You may inherit this class and access the declared values in needs from solution and produce the declared provides when Operation.compute() method is called. But there is an easier way…actually half of the code of this project is to retrofit existing functions into operations.

Operations from existing functions

The FunctionalOperation provides a concrete lightweight wrapper around any arbitrary function to define those dependencies.
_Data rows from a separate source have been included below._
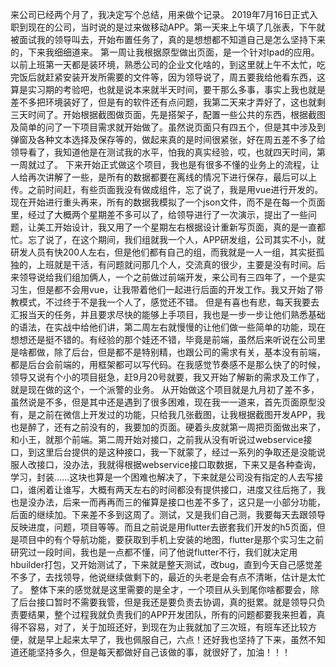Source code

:   来公司已经两个月了，我决定写个总结，用来做个记录。
  2019年7月16日正式入职到现在的公司，当时说的是过来做移动APP。第一天来上午填了几张表，下午就被面试我的领导叫去，开始布置任务了，真的是想想都不知道自己是怎么坚持下来的，下来我细细道来。
  第一周让我根据原型做出页面，是一个针对Ipad的应用。以前上班第一天都是装环境，熟悉公司的企业文化啥的，到这里就上午不太忙，吃完饭后就赶紧安装开发所需要的文件等，因为领导说了，周五要我给他看东西，这算是实习期的考验吧，也就是说本来就半天时间，要干那么多事，事实上我也就是差不多把环境装好了，但是有的软件还有点问题，我第二天来才弄好了，这也就剩三天时间了。开始根据截图做页面，先是搭架子，配置一些公共的东西，根据截图及简单的问了一下项目需求就开始做了。虽然说页面只有四五个，但是其中涉及到弹窗及各种文本选择及保存等的，做起来真的是时间很紧张，好在周五差不多了给领导看了，我知道他是在测试我的水平，怕我的真实经验，哎，也就四天时间，第一周就过了。
  下来开始正式做这个项目，我也是有很多不懂的业务上的流程，让人给再次讲解了一些，是所有的数据都要在离线的情况下进行保存，最后可以上传。之前时间赶，有些页面我没有做成组件，忘了说了，我是用vue进行开发的。现在开始进行重头再来，所有的数据我模拟了一个json文件，而不是在每一个页面里，经过了大概两个星期差不多可以了，给领导进行了一次演示，提出了一些问题，让美工开始设计，我又用了一个星期左右根据设计重新写页面，真的是一直都忙。忘了说了，在这个期间，我们组就我一个人，APP研发组，公司其实不小，就研发人员有快200人左右，但是他们都有自己的组，而我就是一人一组，其实挺孤独的，上班就是干活，有问题就问那几个人，交流真的很少，主要是没有时间。后来领导说给我们组加俩人，一个之前做过前端开发，来公司有三四年了，一个是实习生，但是都不会用vue，让我带着他们一起进行后面的开发工作。我又开始了带教模式，不过终于不是我一个人了，感觉还不错。
  但是有喜也有悲，每天我要去汇报当天的任务，并且要求尽快的能够上手项目，我也是一步一步让他们熟悉基础的语法，在实战中给他们讲，第二周左右就慢慢的让他们做一些简单的功能，现在想想还是挺不错的。有经验的那个娃还不错，毕竟是前端，虽然后来听说在公司里是啥都做，除了后台，但是都不是特别精，也跟公司的需求有关，基本没有前端，都是后台会前端的，用框架都可以写代码。在我感觉节奏感不是那么快了的时候，领导又说有个小的项目挺急，赶9月20号就要，我又开始了解新的需求及工作了，就是现在做的这个，一个派警的业务。
  从开始做这个项目就是九月初了差不多，虽然说是不多，但是其中还是遇到了很多困难，现在我一一道来，首先页面原型没有，是之前在微信上开发过的功能，只给我几张截图，让我根据截图开发APP，我也是醉了，还有之前没有的，我要加的页面。硬着头皮就第一周把页面做出来了，和小王，就那个前端。第二周开始对接口，之前我从没有听说过webservice接口，到这里后台提供的是这种接口，我一下就蒙了，经过一系列的争取还是没能说服人改接口，没办法，我就得根据webservice接口取数据，下来又是各种查询，学习，封装......这块也算是一个困难也解决了，下来就是公司没有指定的人去写接口，谁闲着让谁写，大概有两天左右的时间都没有提供接口，进度又往后拖了，我也是没办法，后来一而再再而三的催算是接口也差不多了，这只是一小部分功能，后面的继续加。下来差不多到这周了。测试，又是我们自己测，我要每天去跟领导反映进度，问题，项目等等。而且之前说是用flutter去嵌套我们开发的h5页面，但是项目中的有个导航功能，要获取到手机上安装的地图，flutter是那个实习生之前研究过一段时间，我也是一点都不懂，问了他说flutter不行，我们就决定用hbuilder打包，又开始测试了，下来就是整天测试，改bug，直到今天自己感觉差不多了，去找领导，他说继续做剩下的，最近的头老是会有点不清晰，估计是太忙了。
  整体下来的感觉就是这里需要的是全才，一个项目从头到尾你啥都要会，除了后台接口暂时不需要我管，但是我还是要负责去协调，真的挺累。就是领导只负责要结果，整个过程我就负责我们的APP开发团队，所有的问题都要我来担着，真得不容易，对了，关于加班还好，到现在为止我就加了三次班，有班车还比较方便，就是早上起来太早了，我也佩服自己，六点！还好我也坚持了下来，虽然不知道还能坚持多久，但是每天都做好自己该做的事，就很好了，加油！！！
Instead of constructing it directly, prefer to instantiate it by calling the operation() factory:

>>> from operator import add
>>> from graphtik import operation

>>> add_op = operation(add,
...                    needs=['a', 'b'],
...                    provides=['a_plus_b'])
>>> add_op
FunctionalOperation(name='add', needs=['a', 'b'], provides=['a_plus_b'], fn='add')
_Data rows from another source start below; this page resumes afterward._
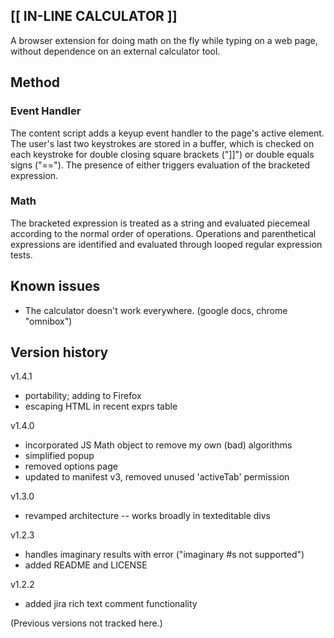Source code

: ## [[ IN-LINE CALCULATOR ]]

A browser extension for doing math on the fly while typing on a web page, without dependence on an external calculator tool.

## Method

### Event Handler

The content script adds a keyup event handler to the page's active element. The user's last two keystrokes are stored in a buffer, which is checked on each keystroke for double closing square brackets ("]]") or double equals signs ("=="). The presence of either triggers evaluation of the bracketed expression.

### Math

The bracketed expression is treated as a string and evaluated piecemeal according to the normal order of operations. Operations and parenthetical expressions are identified and evaluated through looped regular expression tests.

## Known issues

- The calculator doesn't work everywhere. (google docs, chrome "omnibox")

## Version history

v1.4.1
- portability; adding to Firefox
- escaping HTML in recent exprs table

v1.4.0
- incorporated JS Math object to remove my own (bad) algorithms
- simplified popup
- removed options page
- updated to manifest v3, removed unused 'activeTab' permission

v1.3.0
- revamped architecture -- works broadly in texteditable divs

v1.2.3
- handles imaginary results with error ("imaginary #s not supported")
- added README and LICENSE

v1.2.2
- added jira rich text comment functionality

(Previous versions not tracked here.)
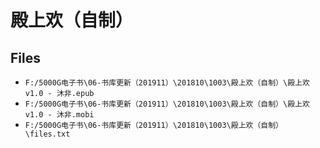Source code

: # 殿上欢（自制）

## Files

- `F:/5000G电子书\06-书库更新（201911）\201810\1003\殿上欢（自制）\殿上欢v1.0 - 沐非.epub`
- `F:/5000G电子书\06-书库更新（201911）\201810\1003\殿上欢（自制）\殿上欢v1.0 - 沐非.mobi`
- `F:/5000G电子书\06-书库更新（201911）\201810\1003\殿上欢（自制）\files.txt`
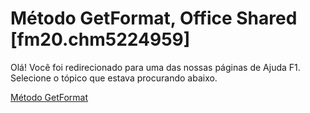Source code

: 
# Método GetFormat, Office Shared [fm20.chm5224959]

Olá! Você foi redirecionado para uma das nossas páginas de Ajuda F1. Selecione o tópico que estava procurando abaixo.

[Método GetFormat](http://msdn.microsoft.com/library/4d056545-08c6-ef03-2980-1db42b01e6c9%28Office.15%29.aspx)
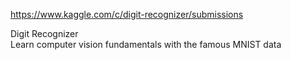 https://www.kaggle.com/c/digit-recognizer/submissions


Digit Recognizer  
Learn computer vision fundamentals with the famous MNIST data  

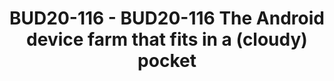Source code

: ---
categories:
- bud20
image:
  featured: 'true'
  path: https://static.linaro.org/connect/bud20/images/BUD20-116.png
session_id: BUD20-116
session_speakers:
- speaker_bio: 'Father of two, husband of one, geek in denial, fond of handheld devices
    since 1989, beekeepeer and permie. #Linux #Android #Docker #ARMV8 #IOT<br /> <br
    /> Joined Worldline in 1999.<br /> Currently works as an continuous integration
    for mobile development specialist in a transversal unit.<br /> Disguised as taciturn,
    but a chatterbox.<br /> Trying to push the use of ARM Socs in his job and everywhere
    else…<br />'
  speaker_company: Worldline
  speaker_image: http://avatars.sched.co/0/a8/10468624/avatar.jpg.320x320px.jpg?6ea
  speaker_name: Bruno Verachten
  speaker_position: Community Advocate
  speaker_role: attendee, speaker
session_track: Android
tag: session
tags: Android
title: BUD20-116 - BUD20-116 The Android device farm that fits in a (cloudy) pocket
---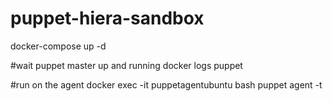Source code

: # puppet-hiera-sandbox
docker-compose up -d

#wait puppet master up and running 
docker logs puppet 

#run on the agent 
docker exec -it puppetagentubuntu bash
puppet agent -t
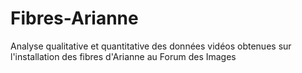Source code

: # Fibres-Arianne
Analyse qualitative et quantitative des données vidéos obtenues sur l'installation des fibres d'Arianne au Forum des Images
You may still call the original function, by accessing the FunctionalOperation.fn attribute:

>>> add_op.fn(3, 4) == add(3, 4)
True

But that is just for a quick experimentation - it does not perform any checks or matching of needs/provides to function arguments & results (which happen when pipelines compute).

The way Graphtik works is by invoking their Operation.compute() method, which, among others, allow to specify what results you desire to receive back (read more on Running a pipeline).

Builder pattern

There are two ways to instantiate a FunctionalOperations, each one suitable for different scenarios.

We’ve seen that calling manually operation() allows putting into a pipeline functions that are defined elsewhere (e.g. in another module, or are system functions).

But that method is also useful if you want to create multiple operation instances with similar attributes, e.g. needs:

>>> op_factory = operation(needs=['a'])

Notice that we specified a fn, in order to get back a FunctionalOperation instance (and not a decorator).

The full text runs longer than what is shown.